Portal Luis Nassif

A Classificação das Vozes no Canto Lírico: I - O Baixo Superprofundo

A classificação das vozes no canto lírico é matéria em torno da qual há muita controvérsia. De forma bastante simples, poderíamos classificá-las em 4 categorias básicas: baixo, barítono, tenor, e soprano, e tudo seria muito fácil se fosse só assim.

Entretanto, há na voz humana uma grande quantidade de características e especificidades a serem consideradas (o que faz com que não haja duas vozes exatamente iguais, ainda que consideradas como da mesma categoria), o timbre, a extensão, a flexibilidade, a potência de emissão, a impostação, etc., são características que tornam as quatro categorias bem mais complexas.

Os compositores escrevem suas obras dentro de certos padrões, atribuindo a execução de cada parte da partitura aos instrumentos (ou naipes de instrumentos) mais adequados para interpretá-la. Os instrumentos, portanto, têm seu “papel” específico na partitura, sua área de execução mais confortável e apropriada à sua tessitura. O mesmo acontece com a parte cantada de uma partitura, cada tipo de voz é o “instrumento” mais adequado para a execução dos trechos destinados ao canto.

Temos ainda que considerar que além da tessitura do instrumento (ou voz) ter que ser adequada ao tom da música, é preciso que ele permita a agilidade necessária para sua execução. Paganini, por exemplo, jamais escreveria o “Moto Perpétuo” para ser executado por um instrumento de sopro, muito menos para canto, devido à velocidade de execução da peça e à inexistência de intervalos de tempo que permitam ao executante respirar.
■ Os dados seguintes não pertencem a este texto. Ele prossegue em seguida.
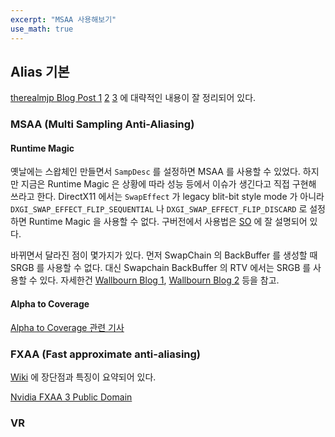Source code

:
 ```yaml
---
excerpt: "MSAA 사용해보기"
use_math: true
---
```


## Alias 기본

[therealmjp Blog Post 1](https://therealmjp.github.io/posts/signal-processing-primer/) [2](https://therealmjp.github.io/posts/applying-sampling-theory-to-real-time-graphics/) [3](https://therealmjp.github.io/posts/msaa-overview/#fn:1) 에 대략적인 내용이 잘 정리되어 있다.





### MSAA (Multi Sampling Anti-Aliasing)

#### Runtime Magic

옛날에는 스왑체인 만들면서 ```SampDesc``` 를 설정하면 MSAA 를 사용할 수 있었다. 하지만 지금은 Runtime Magic 은 상황에 따라 성능 등에서 이슈가 생긴다고 직접 구현해 쓰라고 한다. DirectX11 에서는 ```SwapEffect``` 가 legacy blit-bit style mode 가 아니라 ```DXGI_SWAP_EFFECT_FLIP_SEQUENTIAL``` 나 ```DXGI_SWAP_EFFECT_FLIP_DISCARD``` 로 설정하면 Runtime Magic 을 사용할 수 없다. 구버전에서 사용법은 [SO](https://stackoverflow.com/questions/40275577/how-to-sample-a-srv-when-enable-msaa-x4directx11) 에 잘 설명되어 있다.

바뀌면서 달라진 점이 몇가지가 있다. 먼저 SwapChain 의 BackBuffer 를 생성할 때 SRGB 를 사용할 수 없다. 대신 Swapchain BackBuffer 의 RTV 에서는 SRGB 를 사용할 수 있다. 자세한건 [Wallbourn Blog 1](https://walbourn.github.io/care-and-feeding-of-modern-swapchains/), [Wallbourn Blog 2](https://walbourn.github.io/care-and-feeding-of-modern-swap-chains-2/) 등을 참고.

#### Alpha to Coverage

[Alpha to Coverage 관련 기사](https://bgolus.medium.com/anti-aliased-alpha-test-the-esoteric-alpha-to-coverage-8b177335ae4f)



### FXAA (Fast approximate anti-aliasing)

[Wiki](https://en.wikipedia.org/wiki/Fast_approximate_anti-aliasing) 에 장단점과 특징이 요약되어 있다.

[Nvidia FXAA 3 Public Domain](https://developer.download.nvidia.com/assets/gamedev/files/sdk/11/FXAA_WhitePaper.pdf)




### VR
É bem verdade que alguns artistas conseguiram a façanha de adaptar o estilo do “moto” a instrumento de sopro, como o nosso grande Altamiro Carrilho (na peça A Galope), mas creio que utilizando o recurso de gravação em estúdio.

Finalmente, de acordo com as qualidades específicas necessárias para a interpretação da música, poderíamos fazer a seguinte classificação, partindo da voz mais grave para a mais aguda.

1) CATEGORIA DOS BAIXOS
- Baixo Superprofundo
- Baixo Profundo
- Baixo Cantante
- Baixo Coloratura Brilhante

2) CATEGORIA DOS BARÍTONOS
- Barítono
- Barítono Dramático
- Barítono Lírico
- Barítono Ligeiro

3) CATEGORIA DOS TENORES
- Tenor Dramático
- Tenor Lírico
- Tenor Lírico Ligeiro
- Tenor Ligeiro
- Contratenor

4) CATEGORIA DOS SOPRANOS
- Mezzo Soprano Dramático
- Mezzo Soprano Lírico
- Soprano Dramático
- Soprano Lírico
- Soprano Ligeiro
- Soprano Lírico Ligeiro (Coloratura)

Bem, para não cansar os raros leitores (muito menos os pouquíssimos ouvintes) desta página, vamos exemplificar, gradativamente, os diferentes tipos de vozes. Comecemos com o Baixo Superprofundo.
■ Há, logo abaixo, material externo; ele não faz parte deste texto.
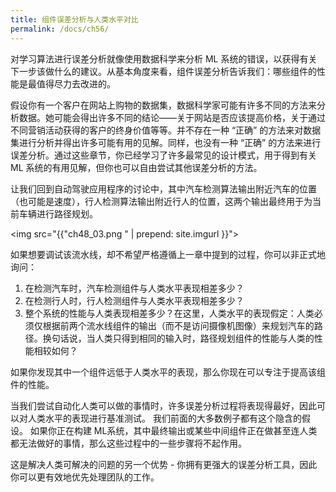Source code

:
 ```yaml
---
title: 组件误差分析与人类水平对比
permalink: /docs/ch56/
---
```


对学习算法进行误差分析就像使用数据科学来分析 ML 系统的错误，以获得有关下一步该做什么的建议。从基本角度来看，组件误差分析告诉我们：哪些组件的性能是最值得尽力去改进的。

假设你有一个客户在网站上购物的数据集，数据科学家可能有许多不同的方法来分析数据。她可能会得出许多不同的结论——关于网站是否应该提高价格，关于通过不同营销活动获得的客户的终身价值等等。并不存在一种 “正确” 的方法来对数据集进行分析并得出许多可能有用的见解。同样，也没有一种 “正确” 的方法来进行误差分析。通过这些章节，你已经学习了许多最常见的设计模式，用于得到有关 ML 系统的有用见解，但你也可以自由尝试其他误差分析的方法。

让我们回到自动驾驶应用程序的讨论中，其中汽车检测算法输出附近汽车的位置（也可能是速度），行人检测算法输出附近行人的位置，这两个输出最终用于为当前车辆进行路径规划。

<img src="{{"ch48_03.png " | prepend: site.imgurl }}">

如果想要调试该流水线，却不希望严格遵循上一章中提到的过程，你可以非正式地询问：

1. 在检测汽车时，汽车检测组件与人类水平表现相差多少？
2. 在检测行人时，行人检测组件与人类水平表现相差多少？
3. 整个系统的性能与人类表现相差多少？在这里，人类水平的表现假定：人类必须仅根据前两个流水线组件的输出（而不是访问摄像机图像）来规划汽车的路径。换句话说，当人类只得到相同的输入时，路径规划组件的性能与人类的性能相较如何？

如果你发现其中一个组件远低于人类水平的表现，那么你现在可以专注于提高该组件的性能。

当我们尝试自动化人类可以做的事情时，许多误差分析过程将表现得最好，因此可以对人类水平的表现进行基准测试。 我们前面的大多数例子都有这个隐含的假设。 如果你正在构建 ML系统，其中最终输出或某些中间组件正在做甚至连人类都无法做好的事情，那么这些过程中的一些步骤将不起作用。

这是解决人类可解决的问题的另一个优势 - 你拥有更强大的误差分析工具，因此你可以更有效地优先处理团队的工作。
O Baixo Superprofundo é o timbre mais grave masculino, com um registro raríssimo, que abarca cerca de duas oitavas abaixo da média, alcançando notas muito graves. É uma continuação do baixo profundo com um registro mais grave e mais extenso.
Desconheço repertório operístico para esse tipo de voz. Geralmente os baixos superprofundos dedicam-se a interpretar canções escritas ou adaptadas para sua tessitura vocal.

Aqui vão dois exemplos de baixo superprofundo. Talvez as canções não agradem muito em termos de lirismo e melodia, mas vale a pena ouvi-las integralmente de forma que você se surpreenderá com as notas incrivelmente graves emitidas.

Ouçamos o russo WLADIMIR MILLER em “Sleep, Oh, Eagles of Courage” . Não deixe de ouvir a última nota da canção!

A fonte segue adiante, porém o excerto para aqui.